Pictures are not part of the copy; retype all the records below exactly.
━━━━━━━━
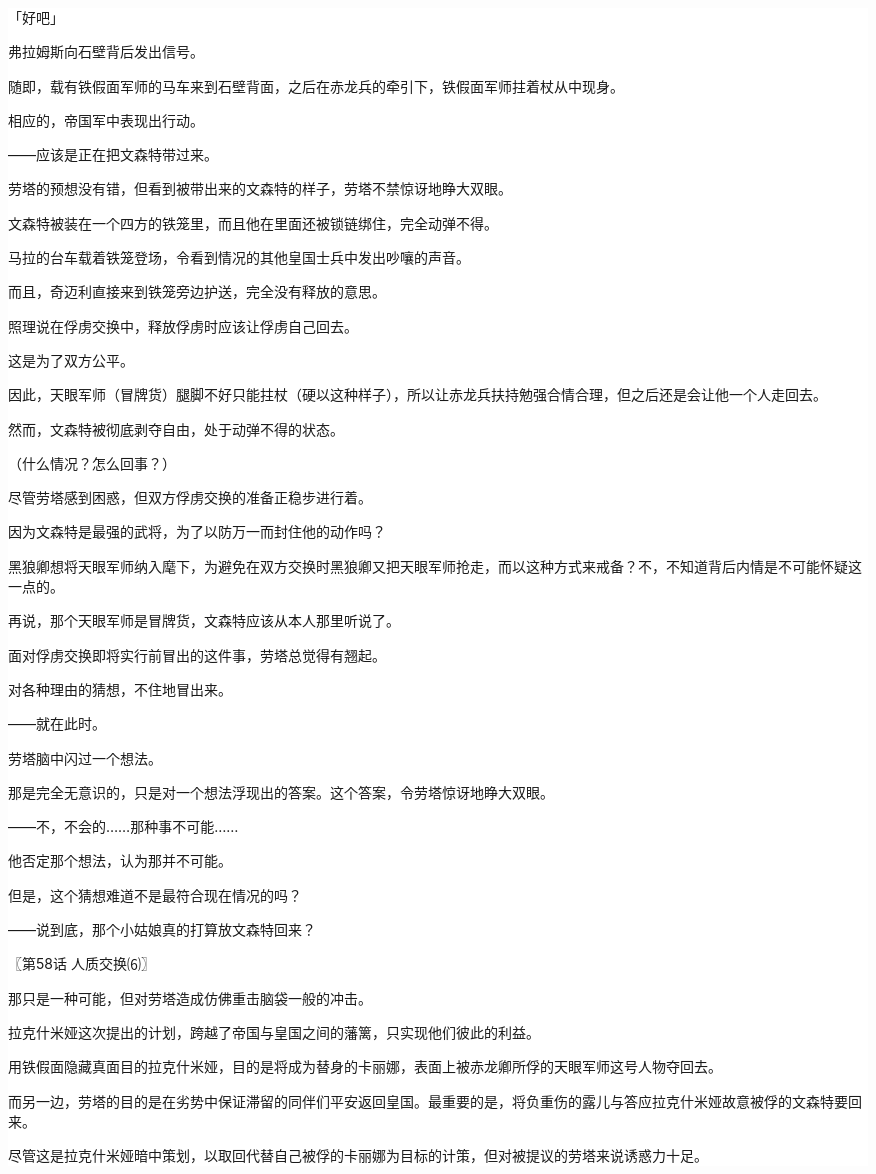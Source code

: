「好吧」

弗拉姆斯向石壁背后发出信号。

随即，载有铁假面军师的马车来到石壁背面，之后在赤龙兵的牵引下，铁假面军师拄着杖从中现身。

相应的，帝国军中表现出行动。

——应该是正在把文森特带过来。

劳塔的预想没有错，但看到被带出来的文森特的样子，劳塔不禁惊讶地睁大双眼。

文森特被装在一个四方的铁笼里，而且他在里面还被锁链绑住，完全动弹不得。

马拉的台车载着铁笼登场，令看到情况的其他皇国士兵中发出吵嚷的声音。

而且，奇迈利直接来到铁笼旁边护送，完全没有释放的意思。

照理说在俘虏交换中，释放俘虏时应该让俘虏自己回去。

这是为了双方公平。

因此，天眼军师（冒牌货）腿脚不好只能拄杖（硬以这种样子），所以让赤龙兵扶持勉强合情合理，但之后还是会让他一个人走回去。

然而，文森特被彻底剥夺自由，处于动弹不得的状态。

（什么情况？怎么回事？）

尽管劳塔感到困惑，但双方俘虏交换的准备正稳步进行着。

因为文森特是最强的武将，为了以防万一而封住他的动作吗？

黑狼卿想将天眼军师纳入麾下，为避免在双方交换时黑狼卿又把天眼军师抢走，而以这种方式来戒备？不，不知道背后内情是不可能怀疑这一点的。

再说，那个天眼军师是冒牌货，文森特应该从本人那里听说了。

面对俘虏交换即将实行前冒出的这件事，劳塔总觉得有翘起。

对各种理由的猜想，不住地冒出来。

——就在此时。

劳塔脑中闪过一个想法。

那是完全无意识的，只是对一个想法浮现出的答案。这个答案，令劳塔惊讶地睁大双眼。

——不，不会的……那种事不可能……

他否定那个想法，认为那并不可能。

但是，这个猜想难道不是最符合现在情况的吗？

——说到底，那个小姑娘真的打算放文森特回来？

〖第58话 人质交换⑹〗

那只是一种可能，但对劳塔造成仿佛重击脑袋一般的冲击。

拉克什米娅这次提出的计划，跨越了帝国与皇国之间的藩篱，只实现他们彼此的利益。

用铁假面隐藏真面目的拉克什米娅，目的是将成为替身的卡丽娜，表面上被赤龙卿所俘的天眼军师这号人物夺回去。

而另一边，劳塔的目的是在劣势中保证滞留的同伴们平安返回皇国。最重要的是，将负重伤的露儿与答应拉克什米娅故意被俘的文森特要回来。

尽管这是拉克什米娅暗中策划，以取回代替自己被俘的卡丽娜为目标的计策，但对被提议的劳塔来说诱惑力十足。
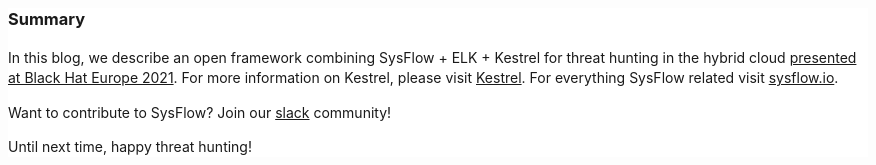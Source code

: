 ### Summary

In this blog, we describe an open framework combining SysFlow + ELK + Kestrel for threat hunting in the hybrid cloud
[presented at Black Hat Europe
2021](https://www.blackhat.com/eu-21/arsenal/schedule/index.html#an-open-stack-for-threat-hunting-in-hybrid-cloud-with-connected-observability-25112).
For more information on Kestrel, please visit [Kestrel](https://github.com/opencybersecurityalliance/kestrel-lang). For everything SysFlow related visit [sysflow.io](https://sysflow.io).

Want to contribute to SysFlow?  Join our [slack](https://join.slack.com/t/sysflow-telemetry/shared_invite/enQtODA5OTA3NjE0MTAzLTlkMGJlZDQzYTc3MzhjMzUwNDExNmYyNWY0NWIwODNjYmRhYWEwNGU0ZmFkNGQ2NzVmYjYxMWFjYTM1MzA5YWQ) community!

Until next time, happy threat hunting!
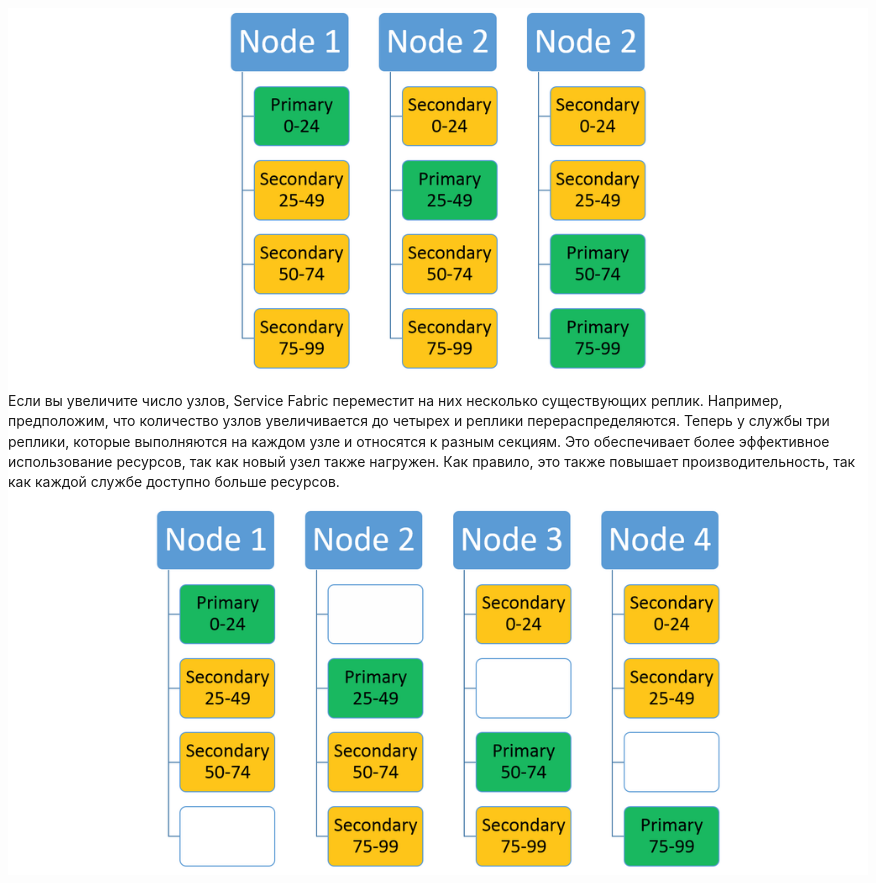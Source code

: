 <center>

![Макет разделения с тремя узлами](./media/service-fabric-concepts-scalability/layout-three-nodes.png)
</center>

Если вы увеличите число узлов, Service Fabric переместит на них несколько существующих реплик. Например, предположим, что количество узлов увеличивается до четырех и реплики перераспределяются. Теперь у службы три реплики, которые выполняются на каждом узле и относятся к разным секциям. Это обеспечивает более эффективное использование ресурсов, так как новый узел также нагружен. Как правило, это также повышает производительность, так как каждой службе доступно больше ресурсов.

<center>

![Макет разделения с четырьмя узлами](./media/service-fabric-concepts-scalability/layout-four-nodes.png)
</center>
━━━━━━━━
● **Task answer**:
Source code

:「好吧」

弗拉姆斯向石壁背后发出信号。

随即，载有铁假面军师的马车来到石壁背面，之后在赤龙兵的牵引下，铁假面军师拄着杖从中现身。

相应的，帝国军中表现出行动。

——应该是正在把文森特带过来。

劳塔的预想没有错，但看到被带出来的文森特的样子，劳塔不禁惊讶地睁大双眼。

文森特被装在一个四方的铁笼里，而且他在里面还被锁链绑住，完全动弹不得。

马拉的台车载着铁笼登场，令看到情况的其他皇国士兵中发出吵嚷的声音。

而且，奇迈利直接来到铁笼旁边护送，完全没有释放的意思。

照理说在俘虏交换中，释放俘虏时应该让俘虏自己回去。

这是为了双方公平。

因此，天眼军师（冒牌货）腿脚不好只能拄杖（硬以这种样子），所以让赤龙兵扶持勉强合情合理，但之后还是会让他一个人走回去。

然而，文森特被彻底剥夺自由，处于动弹不得的状态。

（什么情况？怎么回事？）

尽管劳塔感到困惑，但双方俘虏交换的准备正稳步进行着。

因为文森特是最强的武将，为了以防万一而封住他的动作吗？

黑狼卿想将天眼军师纳入麾下，为避免在双方交换时黑狼卿又把天眼军师抢走，而以这种方式来戒备？不，不知道背后内情是不可能怀疑这一点的。

再说，那个天眼军师是冒牌货，文森特应该从本人那里听说了。

面对俘虏交换即将实行前冒出的这件事，劳塔总觉得有翘起。

对各种理由的猜想，不住地冒出来。

——就在此时。

劳塔脑中闪过一个想法。

那是完全无意识的，只是对一个想法浮现出的答案。这个答案，令劳塔惊讶地睁大双眼。

——不，不会的……那种事不可能……

他否定那个想法，认为那并不可能。

但是，这个猜想难道不是最符合现在情况的吗？

——说到底，那个小姑娘真的打算放文森特回来？

〖第58话 人质交换⑹〗

那只是一种可能，但对劳塔造成仿佛重击脑袋一般的冲击。

拉克什米娅这次提出的计划，跨越了帝国与皇国之间的藩篱，只实现他们彼此的利益。

用铁假面隐藏真面目的拉克什米娅，目的是将成为替身的卡丽娜，表面上被赤龙卿所俘的天眼军师这号人物夺回去。

而另一边，劳塔的目的是在劣势中保证滞留的同伴们平安返回皇国。最重要的是，将负重伤的露儿与答应拉克什米娅故意被俘的文森特要回来。

尽管这是拉克什米娅暗中策划，以取回代替自己被俘的卡丽娜为目标的计策，但对被提议的劳塔来说诱惑力十足。
Source code

: ### Summary

In this blog, we describe an open framework combining SysFlow + ELK + Kestrel for threat hunting in the hybrid cloud
[presented at Black Hat Europe
2021](https://www.blackhat.com/eu-21/arsenal/schedule/index.html#an-open-stack-for-threat-hunting-in-hybrid-cloud-with-connected-observability-25112).
For more information on Kestrel, please visit [Kestrel](https://github.com/opencybersecurityalliance/kestrel-lang). For everything SysFlow related visit [sysflow.io](https://sysflow.io).

Want to contribute to SysFlow?  Join our [slack](https://join.slack.com/t/sysflow-telemetry/shared_invite/enQtODA5OTA3NjE0MTAzLTlkMGJlZDQzYTc3MzhjMzUwNDExNmYyNWY0NWIwODNjYmRhYWEwNGU0ZmFkNGQ2NzVmYjYxMWFjYTM1MzA5YWQ) community!

Until next time, happy threat hunting!
Source code

: <center>

![Макет разделения с тремя узлами](./media/service-fabric-concepts-scalability/layout-three-nodes.png)
</center>

Если вы увеличите число узлов, Service Fabric переместит на них несколько существующих реплик. Например, предположим, что количество узлов увеличивается до четырех и реплики перераспределяются. Теперь у службы три реплики, которые выполняются на каждом узле и относятся к разным секциям. Это обеспечивает более эффективное использование ресурсов, так как новый узел также нагружен. Как правило, это также повышает производительность, так как каждой службе доступно больше ресурсов.

<center>

![Макет разделения с четырьмя узлами](./media/service-fabric-concepts-scalability/layout-four-nodes.png)
</center>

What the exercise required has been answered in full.